Aarhus Universitets segl

No 246: New phosphorus model for estimating annual water-weighted concentration of total phosphorus from diffuse sources in ID15 catchments

Larsen, S.E., Kjeldgaard, A., Windolf, J., Tornbjerg, H. & Kronvang, B. 2022. Ny fosformodel til estimering af årlig vandføringsvægtet koncentration af total fosfor fra diffuse kilder i ID15-oplande. Aarhus Universitet, DCE – Nationalt Center for Miljø og Energi, 80 s. - Teknisk rapport nr. 246. http://dce2.au.dk/pub/TR246.pdf

Summary

In this report, statistical analyses were carried out in several steps with the purpose of developing a new model for the simulation of flow-weighted total phosphorus concentrations in streams draining catchments with an average area of approx. 20 km2. The final product is the presented model predicting the annual concentration of total phosphorus (TP), developed in the machine learning software ‘DataRobot’.

The purpose of the statistical analyses was to develop a model based on logarithm-transformed data. The data set used for the development of the model included data on a total of 207 catchments with 2389 observations of the flow-weighted annual TP concentration as input for the DataRobot cross-validation.
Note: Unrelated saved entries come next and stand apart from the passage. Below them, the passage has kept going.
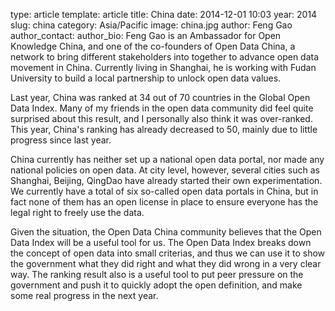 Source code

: type: article
template: article
title: China
date: 2014-12-01 10:03
year: 2014
slug: china
category: Asia/Pacific
image: china.jpg
author: Feng Gao
author_contact:
author_bio: Feng Gao is an Ambassador for Open Knowledge China, and one of the co-founders of Open Data China, a network to bring different stakeholders into together to advance open data movement in China. Currently living in Shanghai, he is working with Fudan University to build a local partnership to unlock open data values.

Last year, China was ranked at 34 out of 70 countries in the Global Open Data Index. Many of my friends in the open data community did feel quite surprised about this result, and I personally also think it was over-ranked. This year, China's ranking has already decreased to 50, mainly due to little progress since last year.

China currently has neither set up a national open data portal, nor made any national policies on open data. At city level, however, several cities such as Shanghai, Beijing, QingDao have already started their own experimentation. We currently have a total of six so-called open data portals in China, but in fact none of them has an open license in place to ensure everyone has the legal right to freely use the data.

Given the situation, the Open Data China community believes that the Open Data Index will be a useful tool for us. The Open Data Index breaks down the concept of open data into small criterias, and thus we can use it to show the government what they did right and what they did wrong in a very clear way. The ranking result also is a useful tool to put peer pressure on the government and push it to quickly adopt the open definition, and make some real progress in the next year.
A completely independent dataset contained data from 142 catchments with 1261 observations of the flow-weighted annual concentration of TP.

The developed machine learning model is of the type ‘Xtreme Gradient Boosted Trees Regressor with early stopping’. The model encompasses a total of 13 explanatory variables, including, as the most significant, the extent of drainage in the catchment, the built-up area in the catchment, the level of cultivation in the catchment, the extent of the ground erosion in the catchment and the annual deviation in precipitation from a long-term average.

The three layers in the development of the machine learning model in DataRobot had the following degrees of explanation: The training data set included 64% of the data (R2 = 0.69), the validation data set included 16% of the data (R2 = 0.71), and the holdout data set included 20% of the data (R2 = 0.67). In addition, the model was validated against the independent dataset, which had a good degree of explanation (R2) both before (0.62) and after (0.41) retransformation. This is a much higher degree of explanation than in the formerly used TP-model in NOVANA.

When switching from the current bias-corrected TP model to the newly developed machine-learning TP model presented in this report, there was an average decrease in the TP supply to coastal waters in Denmark of approx. 3% in the period 1990-2019. The switch to the new TP model will, in some years, change the input to second order coast sections with a maximum decrease from 0.9 to 6.9%. 

The uncertainty of the developed new machine learning TP model was calculated on the basis of the validation of the model against the completely independent validation data set on type catchments (N = 1261) as well as the calibration data set (N = 2389). Root Mean Square Error (RMSE) is estimated to be very small and hence a good model (< 0,2) for the vast majority of the georegions based on the independent validation data. Also the mean absolute error (MAE) is relatively small in most georegions (0.003-0.055 mg P/l).